Summary
Highlights
This lecture focuses on electrons and bonding. Electrons are energetic particles orbiting the nucleus in shells, and they are the ultimate source of energy for living things. Each shell has a maximum capacity for electrons; the first shell holds up to two, while subsequent shells (like the second and third) can hold up to eight.
The outermost electron shell is called the valence shell, and the electrons within it are valence electrons. The number of valence electrons, or the valence number, determines an atom's reactivity. Atoms prefer full valence shells, making those with incomplete shells, like lithium, highly reactive, while atoms with full shells, like neon, are less reactive.
Chemical bonds form when electrons of two or more atoms interact. These bonds are crucial for life, holding atoms together to form complex structures and storing energy that living organisms access by breaking and making bonds. The lecture will cover covalent, ionic, hydrogen, and Van der Waals bonds.

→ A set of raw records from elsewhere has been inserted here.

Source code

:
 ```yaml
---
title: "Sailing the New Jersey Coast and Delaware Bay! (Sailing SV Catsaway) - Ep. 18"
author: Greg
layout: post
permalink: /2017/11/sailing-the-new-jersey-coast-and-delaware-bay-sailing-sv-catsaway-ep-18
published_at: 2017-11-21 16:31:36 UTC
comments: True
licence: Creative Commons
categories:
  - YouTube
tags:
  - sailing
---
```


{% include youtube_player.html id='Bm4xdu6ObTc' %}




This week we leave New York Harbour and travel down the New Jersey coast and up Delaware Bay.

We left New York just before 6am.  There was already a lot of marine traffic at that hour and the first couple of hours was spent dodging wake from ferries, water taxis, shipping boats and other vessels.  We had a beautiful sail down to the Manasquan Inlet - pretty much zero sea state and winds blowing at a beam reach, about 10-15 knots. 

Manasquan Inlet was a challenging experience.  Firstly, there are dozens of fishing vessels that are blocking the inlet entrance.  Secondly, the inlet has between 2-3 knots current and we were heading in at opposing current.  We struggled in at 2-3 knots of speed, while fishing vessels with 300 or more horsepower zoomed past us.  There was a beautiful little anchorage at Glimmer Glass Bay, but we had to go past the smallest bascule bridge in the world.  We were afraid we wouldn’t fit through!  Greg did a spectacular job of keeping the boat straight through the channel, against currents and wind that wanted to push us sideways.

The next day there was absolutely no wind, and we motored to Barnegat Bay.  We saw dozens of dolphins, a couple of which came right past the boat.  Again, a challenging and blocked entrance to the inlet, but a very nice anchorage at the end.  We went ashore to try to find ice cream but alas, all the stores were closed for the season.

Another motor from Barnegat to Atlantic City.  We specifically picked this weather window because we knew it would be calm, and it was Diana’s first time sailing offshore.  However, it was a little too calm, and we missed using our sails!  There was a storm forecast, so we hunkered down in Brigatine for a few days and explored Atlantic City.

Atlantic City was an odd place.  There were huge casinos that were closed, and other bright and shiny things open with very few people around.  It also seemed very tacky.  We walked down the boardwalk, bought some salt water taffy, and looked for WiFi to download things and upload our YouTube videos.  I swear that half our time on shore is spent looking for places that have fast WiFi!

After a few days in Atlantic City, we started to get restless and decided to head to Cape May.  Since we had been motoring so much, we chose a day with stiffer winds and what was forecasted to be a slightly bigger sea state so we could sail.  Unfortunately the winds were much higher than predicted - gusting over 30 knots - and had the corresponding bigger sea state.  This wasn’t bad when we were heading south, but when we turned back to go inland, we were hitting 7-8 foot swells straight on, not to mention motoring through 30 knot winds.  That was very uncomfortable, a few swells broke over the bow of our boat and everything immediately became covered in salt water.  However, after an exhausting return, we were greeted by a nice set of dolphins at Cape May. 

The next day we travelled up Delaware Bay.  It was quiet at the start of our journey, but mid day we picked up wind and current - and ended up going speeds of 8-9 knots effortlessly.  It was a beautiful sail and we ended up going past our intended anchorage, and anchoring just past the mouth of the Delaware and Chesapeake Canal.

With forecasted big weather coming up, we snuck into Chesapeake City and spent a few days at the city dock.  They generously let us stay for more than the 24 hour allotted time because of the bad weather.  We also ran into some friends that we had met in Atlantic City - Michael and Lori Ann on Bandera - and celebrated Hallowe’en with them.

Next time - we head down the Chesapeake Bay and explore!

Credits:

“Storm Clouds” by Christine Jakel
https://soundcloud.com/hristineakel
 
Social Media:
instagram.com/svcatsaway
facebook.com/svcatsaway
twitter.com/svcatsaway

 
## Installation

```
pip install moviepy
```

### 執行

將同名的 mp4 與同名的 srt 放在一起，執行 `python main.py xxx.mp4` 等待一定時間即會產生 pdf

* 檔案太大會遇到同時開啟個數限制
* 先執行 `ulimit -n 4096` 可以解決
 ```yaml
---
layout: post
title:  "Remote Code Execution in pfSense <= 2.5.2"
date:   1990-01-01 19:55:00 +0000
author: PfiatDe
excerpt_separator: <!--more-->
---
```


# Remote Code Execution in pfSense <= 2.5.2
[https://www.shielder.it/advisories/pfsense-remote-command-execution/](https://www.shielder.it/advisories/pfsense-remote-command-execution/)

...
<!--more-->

Covalent bonds involve two atoms sharing electrons to achieve a full outer shell. These are the strongest types of bonds and form molecules. Examples include single covalent bonds (sharing one pair of electrons) and double covalent bonds (sharing two pairs).
Electron sharing in covalent bonds can be even (nonpolar covalent bond) or uneven (polar covalent bond). Uneven sharing occurs when one atom, due to higher electronegativity, pulls electrons closer, creating positive and negative poles. Water is a prime example of a polar covalent molecule.
Ionic bonds involve one atom transferring an electron to another. This creates ions (cations and anions) that are attracted to each other, forming an ionic compound, like sodium chloride. These bonds are of medium strength and can break relatively easily.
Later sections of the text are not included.